#### [Prompt]
Filter the listing below, copying every line in which the word "assertIsInstance" appears.

-=-=-=-=-

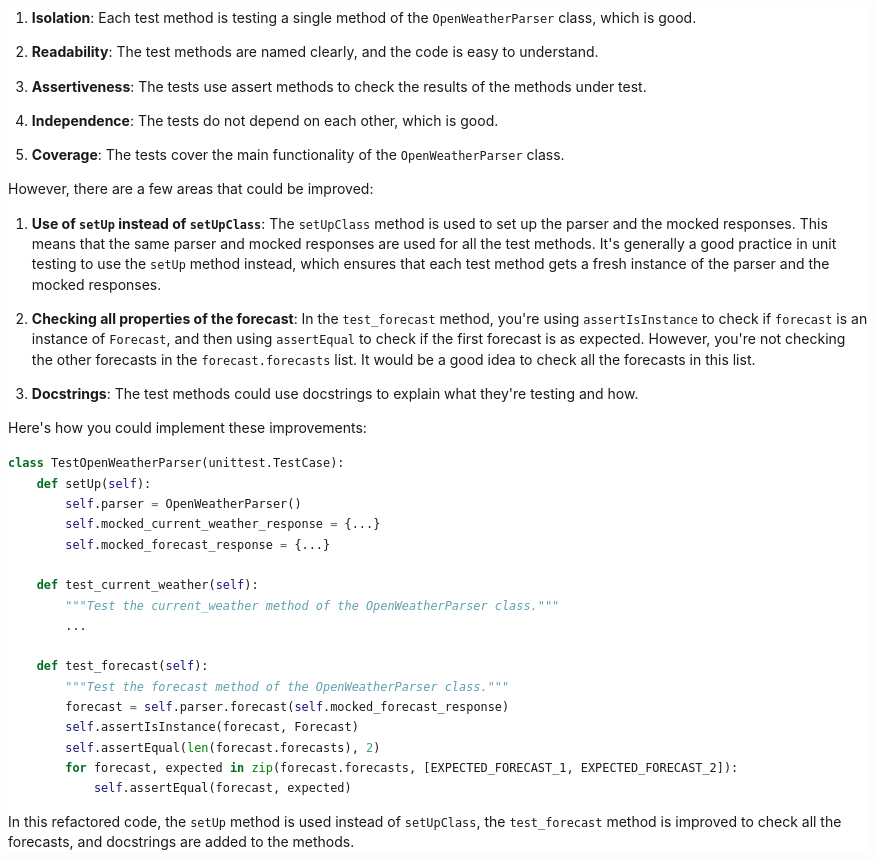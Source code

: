 1. **Isolation**: Each test method is testing a single method of the `OpenWeatherParser` class, which is good.

2. **Readability**: The test methods are named clearly, and the code is easy to understand.

3. **Assertiveness**: The tests use assert methods to check the results of the methods under test.

4. **Independence**: The tests do not depend on each other, which is good.

5. **Coverage**: The tests cover the main functionality of the `OpenWeatherParser` class.

However, there are a few areas that could be improved:

1. **Use of `setUp` instead of `setUpClass`**: The `setUpClass` method is used to set up the parser and the mocked responses. This means that the same parser and mocked responses are used for all the test methods. It's generally a good practice in unit testing to use the `setUp` method instead, which ensures that each test method gets a fresh instance of the parser and the mocked responses.

2. **Checking all properties of the forecast**: In the `test_forecast` method, you're using `assertIsInstance` to check if `forecast` is an instance of `Forecast`, and then using `assertEqual` to check if the first forecast is as expected. However, you're not checking the other forecasts in the `forecast.forecasts` list. It would be a good idea to check all the forecasts in this list.

3. **Docstrings**: The test methods could use docstrings to explain what they're testing and how.

Here's how you could implement these improvements:

```python
class TestOpenWeatherParser(unittest.TestCase):
    def setUp(self):
        self.parser = OpenWeatherParser()
        self.mocked_current_weather_response = {...}
        self.mocked_forecast_response = {...}

    def test_current_weather(self):
        """Test the current_weather method of the OpenWeatherParser class."""
        ...

    def test_forecast(self):
        """Test the forecast method of the OpenWeatherParser class."""
        forecast = self.parser.forecast(self.mocked_forecast_response)
        self.assertIsInstance(forecast, Forecast)
        self.assertEqual(len(forecast.forecasts), 2)
        for forecast, expected in zip(forecast.forecasts, [EXPECTED_FORECAST_1, EXPECTED_FORECAST_2]):
            self.assertEqual(forecast, expected)
```

In this refactored code, the `setUp` method is used instead of `setUpClass`, the `test_forecast` method is improved to check all the forecasts, and docstrings are added to the methods.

-=-=-=-=-

#### [Response below]
2. **Checking all properties of the forecast**: In the `test_forecast` method, you're using `assertIsInstance` to check if `forecast` is an instance of `Forecast`, and then using `assertEqual` to check if the first forecast is as expected. However, you're not checking the other forecasts in the `forecast.forecasts` list. It would be a good idea to check all the forecasts in this list.
        self.assertIsInstance(forecast, Forecast)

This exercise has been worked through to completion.